In Québec, the Saint-Lawrence Valley Natural History Society, the non-profit organization that manages the Ecomuseum zoo, has been mandated by the provincial government to coordinate a long term project aimed at monitoring anuran populations, that is frogs, toads and tree frogs. And so it is that the Amphibian Population Monitory Program began in 1993 and continues today.
The Amphibian Population Monitoring Program aims to identify long term trends in frog populations in Quebec. We are particularly concerned about possible declines in the abundance of our control species, indicators of the health of ecosystems. Declines thus identified would quickly pinpoint the areas where certain species are struggling to allow measures to be undertaken to determine the environmental causes of these declines.
How does it work?
Frog call route are 8 km in length and distributed throughout the province.

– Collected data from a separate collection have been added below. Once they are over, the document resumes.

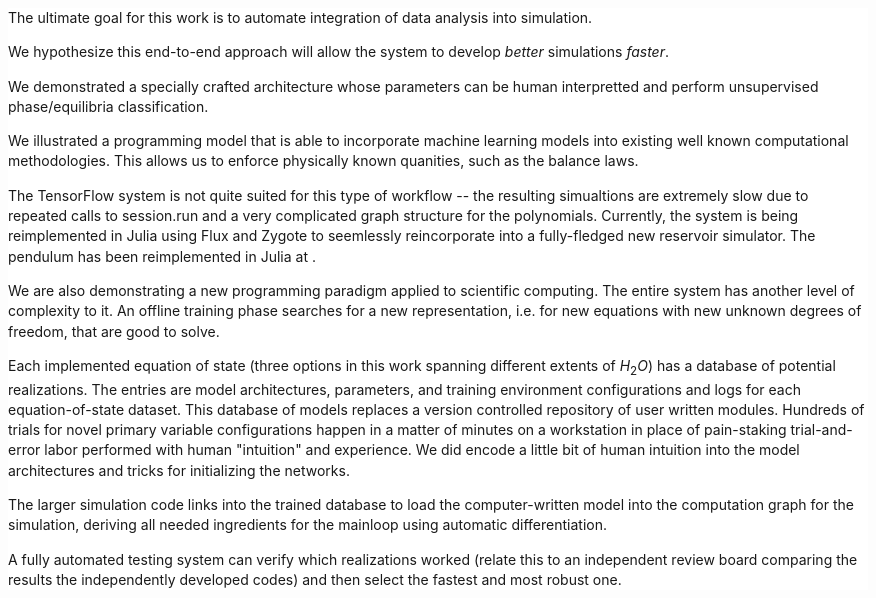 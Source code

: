 The ultimate goal for this work is to automate integration of data analysis into simulation.

We hypothesize this end-to-end approach will allow the system to develop *better* simulations *faster*. 

We demonstrated a specially crafted architecture whose parameters can be human interpretted and perform unsupervised phase/equilibria classification.

We illustrated a programming model that is able to incorporate machine learning models into existing well known computational methodologies. This allows us to enforce physically known quanities, such as the balance laws.

The TensorFlow system is not quite suited for this type of workflow -- the resulting simualtions are extremely slow due to repeated calls to session.run and a very complicated graph structure for the polynomials.
Currently, the system is being reimplemented in Julia using Flux and Zygote to seemlessly reincorporate into a fully-fledged new reservoir simulator.
The pendulum has been reimplemented in Julia at .



We are also demonstrating a new programming paradigm applied to scientific computing. The entire system has another level of complexity to it. An offline training phase searches for a new representation, i.e. for new equations with new unknown degrees of freedom, that are good to solve. 

Each implemented equation of state (three options in this work spanning different extents of $H_2O$) has a database of potential realizations. The entries are model architectures, parameters, and training environment configurations and logs for each equation-of-state dataset. This database of models replaces a version controlled repository of user written modules. Hundreds of trials for novel primary variable configurations happen in a matter of minutes on a workstation in place of pain-staking trial-and-error labor performed with human "intuition" and experience. We did encode a little bit of human intuition into the model architectures and tricks for initializing the networks.

The larger simulation code links into the trained database to load the computer-written model into the computation graph for the simulation, deriving all needed ingredients for the mainloop using automatic differentiation.

A fully automated testing system can verify which realizations worked (relate this to an independent review board comparing the results the independently developed codes) and then select the fastest and most robust one.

Each route must be visited twice each evening during the spring months and each is comprised of 10 listening stations spaced at 800 m. distance. At each station, the observer listens to the calls for 3 minutes then identifies and records the species heard. The observer then assigns an abundance rating to what he/she hears. This allows for the quantification of the size of the groups recorded. The data thus accumulated is used to compare changes in the abundance of the frog species monitored.
Who can participate?
The program is open to anyone interested in frogs and who wishes to volunteer their time in the evening for two springtime outings. It's easy; you only need to invest a few hours of your time annually to complete the monitoring census of your assigned pathway! While helping you will learn and have fun; what more can you ask for!

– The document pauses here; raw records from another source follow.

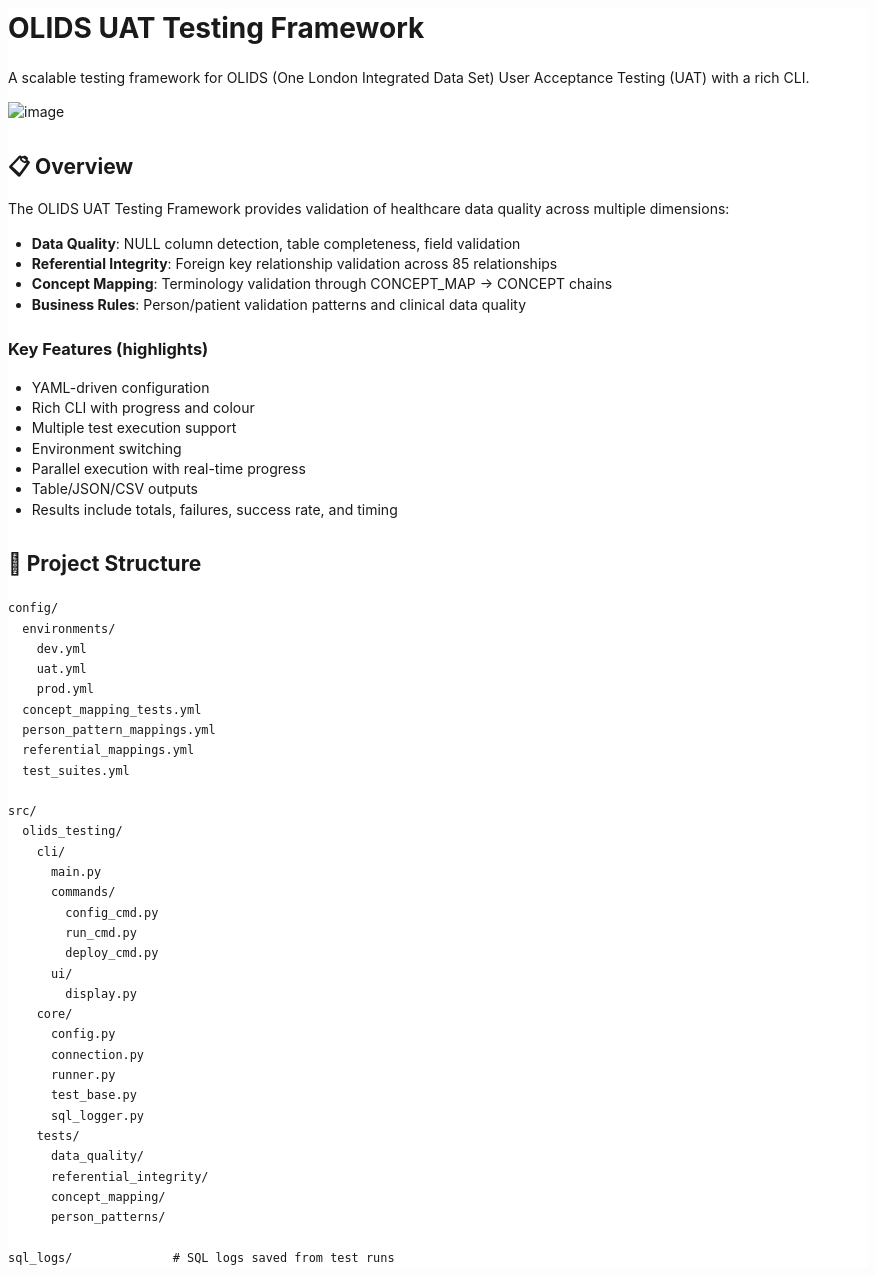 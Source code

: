 # OLIDS UAT Testing Framework

A scalable testing framework for OLIDS (One London Integrated Data Set) User Acceptance Testing (UAT) with a rich CLI.

<img width="1324" height="1382" alt="image" src="https://github.com/user-attachments/assets/930eab9e-dee5-4dde-9f2d-5ee749c22ea8" />

## 📋 Overview

The OLIDS UAT Testing Framework provides validation of healthcare data quality across multiple dimensions:

- **Data Quality**: NULL column detection, table completeness, field validation
- **Referential Integrity**: Foreign key relationship validation across 85 relationships
- **Concept Mapping**: Terminology validation through CONCEPT_MAP → CONCEPT chains
- **Business Rules**: Person/patient validation patterns and clinical data quality

### Key Features (highlights)

- YAML-driven configuration
- Rich CLI with progress and colour
- Multiple test execution support
- Environment switching
- Parallel execution with real-time progress
- Table/JSON/CSV outputs
- Results include totals, failures, success rate, and timing

## 📁 Project Structure

```
config/
  environments/
    dev.yml
    uat.yml
    prod.yml
  concept_mapping_tests.yml
  person_pattern_mappings.yml
  referential_mappings.yml
  test_suites.yml

src/
  olids_testing/
    cli/
      main.py
      commands/
        config_cmd.py
        run_cmd.py
        deploy_cmd.py
      ui/
        display.py
    core/
      config.py
      connection.py
      runner.py
      test_base.py
      sql_logger.py
    tests/
      data_quality/
      referential_integrity/
      concept_mapping/
      person_patterns/

sql_logs/              # SQL logs saved from test runs
```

In order to produce statistically analyzable date, participants must:
- Monitor the listening pathway each year ideally for multiple consecutive years
- Perform a minimum of two trips per year
- Monitor the listening pathway during the evening hours on dates corresponding to peak of maximum abundance for the targeted species (early spring)
You must first register! Several pathways have already been established and it is essential that these existing pathways be assigned to participants before creating new pathways to maximize the value and continuity of data collected. A participation protocol document will also be provided to you to ensure you can successfully complete the program. Each must avoid creating a pathway without first contacting the program coordinator. We will help you establish your pathway to facilitate the listening process. We will also provide you with all the necessary information and support required to make it easy and enjoyable to participate in the Amphibian Population Monitoring Program in Quebec.